→ Data for review:
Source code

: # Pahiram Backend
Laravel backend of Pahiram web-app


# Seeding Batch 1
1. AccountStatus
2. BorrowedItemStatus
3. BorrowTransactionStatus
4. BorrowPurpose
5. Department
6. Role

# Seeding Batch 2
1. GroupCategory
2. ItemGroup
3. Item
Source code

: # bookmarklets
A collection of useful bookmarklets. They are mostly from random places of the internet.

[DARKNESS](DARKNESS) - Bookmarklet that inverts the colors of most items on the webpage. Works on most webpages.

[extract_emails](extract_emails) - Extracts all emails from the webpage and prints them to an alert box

---

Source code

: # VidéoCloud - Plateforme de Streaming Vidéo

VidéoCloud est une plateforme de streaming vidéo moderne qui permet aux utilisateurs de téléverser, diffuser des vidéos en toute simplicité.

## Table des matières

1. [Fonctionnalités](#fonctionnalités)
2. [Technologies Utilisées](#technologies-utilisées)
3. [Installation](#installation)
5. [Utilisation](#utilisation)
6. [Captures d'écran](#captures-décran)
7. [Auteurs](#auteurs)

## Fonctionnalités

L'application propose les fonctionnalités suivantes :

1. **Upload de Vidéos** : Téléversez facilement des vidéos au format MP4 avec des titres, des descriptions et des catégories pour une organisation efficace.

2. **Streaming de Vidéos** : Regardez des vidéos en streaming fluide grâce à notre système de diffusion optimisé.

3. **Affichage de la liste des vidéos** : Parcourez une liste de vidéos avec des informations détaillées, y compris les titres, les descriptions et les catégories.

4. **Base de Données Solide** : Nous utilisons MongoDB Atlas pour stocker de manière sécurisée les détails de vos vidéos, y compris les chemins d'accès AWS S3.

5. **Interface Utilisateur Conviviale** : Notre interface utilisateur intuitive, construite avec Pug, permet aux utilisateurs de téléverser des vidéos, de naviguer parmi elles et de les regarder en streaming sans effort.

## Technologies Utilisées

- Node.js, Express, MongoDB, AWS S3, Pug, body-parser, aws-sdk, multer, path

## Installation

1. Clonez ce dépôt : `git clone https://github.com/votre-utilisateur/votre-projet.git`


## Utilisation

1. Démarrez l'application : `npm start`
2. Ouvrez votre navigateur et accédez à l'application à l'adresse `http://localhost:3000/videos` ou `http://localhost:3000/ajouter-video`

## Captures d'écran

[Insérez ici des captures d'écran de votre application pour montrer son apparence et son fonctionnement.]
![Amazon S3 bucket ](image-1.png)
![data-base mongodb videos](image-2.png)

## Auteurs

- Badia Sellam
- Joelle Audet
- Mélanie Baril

==

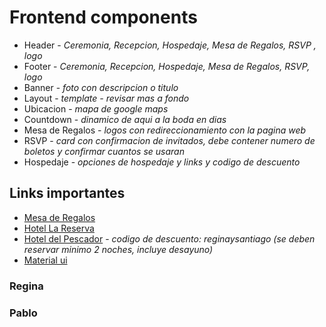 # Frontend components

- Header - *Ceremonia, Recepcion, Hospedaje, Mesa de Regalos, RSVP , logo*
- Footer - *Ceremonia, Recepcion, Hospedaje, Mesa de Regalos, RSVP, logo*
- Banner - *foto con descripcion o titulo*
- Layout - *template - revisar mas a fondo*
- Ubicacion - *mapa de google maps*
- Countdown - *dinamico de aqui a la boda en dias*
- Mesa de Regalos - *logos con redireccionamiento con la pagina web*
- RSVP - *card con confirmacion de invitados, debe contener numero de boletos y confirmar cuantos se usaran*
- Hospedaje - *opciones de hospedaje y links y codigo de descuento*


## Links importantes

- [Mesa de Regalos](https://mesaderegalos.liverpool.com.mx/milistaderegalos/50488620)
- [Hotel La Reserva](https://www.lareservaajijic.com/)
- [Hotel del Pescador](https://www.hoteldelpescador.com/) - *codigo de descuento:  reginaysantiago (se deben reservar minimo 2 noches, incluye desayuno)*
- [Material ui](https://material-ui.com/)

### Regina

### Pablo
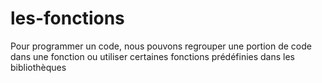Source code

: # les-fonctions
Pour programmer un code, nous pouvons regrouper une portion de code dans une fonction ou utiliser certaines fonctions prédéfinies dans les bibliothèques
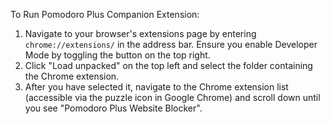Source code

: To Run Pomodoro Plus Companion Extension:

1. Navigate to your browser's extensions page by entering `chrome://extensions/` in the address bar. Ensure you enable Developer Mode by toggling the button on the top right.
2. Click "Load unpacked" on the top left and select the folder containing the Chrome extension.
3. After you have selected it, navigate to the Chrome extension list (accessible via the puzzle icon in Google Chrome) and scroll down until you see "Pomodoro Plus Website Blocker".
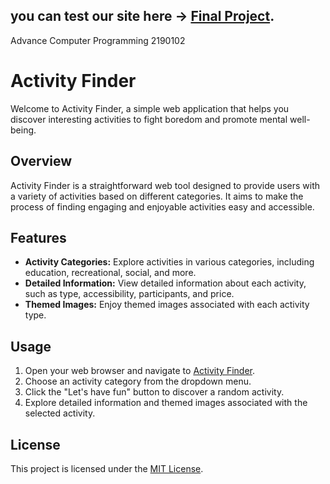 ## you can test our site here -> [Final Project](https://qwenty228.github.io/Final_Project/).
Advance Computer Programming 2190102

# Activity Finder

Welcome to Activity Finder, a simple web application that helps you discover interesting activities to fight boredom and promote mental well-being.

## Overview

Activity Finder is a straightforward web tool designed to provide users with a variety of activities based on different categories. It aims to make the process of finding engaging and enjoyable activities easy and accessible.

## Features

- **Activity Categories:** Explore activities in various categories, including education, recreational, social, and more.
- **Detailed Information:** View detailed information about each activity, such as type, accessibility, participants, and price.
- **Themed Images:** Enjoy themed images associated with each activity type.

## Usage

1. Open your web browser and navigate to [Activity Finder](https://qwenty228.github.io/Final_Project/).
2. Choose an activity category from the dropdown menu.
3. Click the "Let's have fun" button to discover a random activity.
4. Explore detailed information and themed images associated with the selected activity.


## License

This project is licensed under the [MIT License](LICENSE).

→ Task to carry out: All lines with the word "Hospedaje" must be located in the data and copied.

→ Result of this exercise:
- Header - *Ceremonia, Recepcion, Hospedaje, Mesa de Regalos, RSVP , logo*
- Footer - *Ceremonia, Recepcion, Hospedaje, Mesa de Regalos, RSVP, logo*
- Hospedaje - *opciones de hospedaje y links y codigo de descuento*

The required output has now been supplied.